Regression Splines: Custom Recipe
Regression splines is a feature engineering technique that allows for defining the relationship between a feature and the response. The recipe computes the spline basis variables that can then be used as features of the model. The user needs to input:
- The column name on which the splines be computed should be a numerical column.
- The eventual knots of the splines, these are the points at which parts of the splines intersect.
- The degree of the polynomial that is used to build the spline.
- The prefix of the new columns that will be created. There be as many new columns as the sum of number of knots and degrees.
Regression Splines: Custom Prepare Step
Users can choose to compute regression splines basis via a custom recipe or as a Prepare step in a Prepare recipe.
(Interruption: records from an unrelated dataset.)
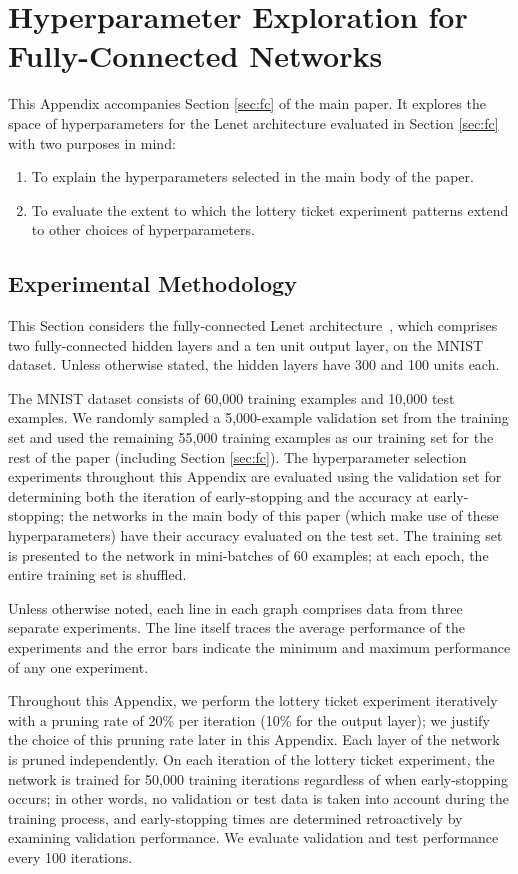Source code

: \section{Hyperparameter Exploration for Fully-Connected Networks}
\label{app:mnist}

This Appendix accompanies Section \ref{sec:fc} of the main paper. It explores the space of hyperparameters for the Lenet
architecture evaluated in Section \ref{sec:fc} with two purposes in mind:

\begin{enumerate}
\item To explain the hyperparameters selected in the main body of the paper.
\item To evaluate the extent to which the lottery ticket experiment patterns extend to other choices of hyperparameters.
\end{enumerate}

\subsection{Experimental Methodology}

This Section considers the fully-connected Lenet architecture~\citep{lenet}, which comprises
two fully-connected hidden layers and a ten unit output layer, on the MNIST dataset. Unless otherwise stated, the hidden layers have 300 and 100 units each.

The MNIST dataset consists of 60,000 training examples and 10,000 test examples. We randomly sampled a 5,000-example validation set from
the training set and used the remaining 55,000 training examples as our training set for the rest of the paper (including Section \ref{sec:fc}). The hyperparameter
 selection experiments throughout this Appendix are evaluated using the validation set for determining both the iteration of early-stopping and
 the accuracy at early-stopping;
 the networks in the
main body of this paper (which make use of these hyperparameters) have their accuracy evaluated on the test set. The training set is presented to the network
in mini-batches of 60 examples; at each epoch, the entire training set is shuffled.

Unless otherwise noted, each line in each graph comprises data from three separate experiments. The line itself traces the average performance
of the experiments and the error bars indicate the minimum and maximum performance of any one experiment.

Throughout this Appendix, we perform the lottery ticket experiment iteratively with a pruning rate
of 20\% per iteration (10\% for the output layer); we justify the choice of this pruning rate later in this Appendix. Each layer of the network is pruned independently.
On each iteration of the lottery
ticket experiment, the network is trained for 50,000 training iterations regardless of when early-stopping occurs; in other words, no validation or test
data is taken into account during the training process, and early-stopping times are determined retroactively by examining validation performance.
We evaluate validation and test performance every 100 iterations.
It works in a very similar way as the custom recipe, but computation is done row by row. Therefore, the user must set the lower and upper bounds of the spline. The processing fails if data points fall under the lower bound or over the upper bound.
- The GLM Summary View is only available when training non-partitioned GLMs. When training models other than this plugin’s GLM, an error will be raised when requesting the view. When training a partitioned GLM, the custom view section will not be available.
- By default, categorical variables are Dummy encoded and no Dummy is dropped. To avoid collinearity between variables, the user should select Drop Dummy > Drop one Dummy.
- By default, standard rescaling is applied to numerical variables. To make sure variables are not modified in the preprocessing, the user should select Rescaling > No rescaling. This is particularly important when using variables as offsets or exposures (in the case of exposure, as the log of variable is computed, an error be raised because of negative values).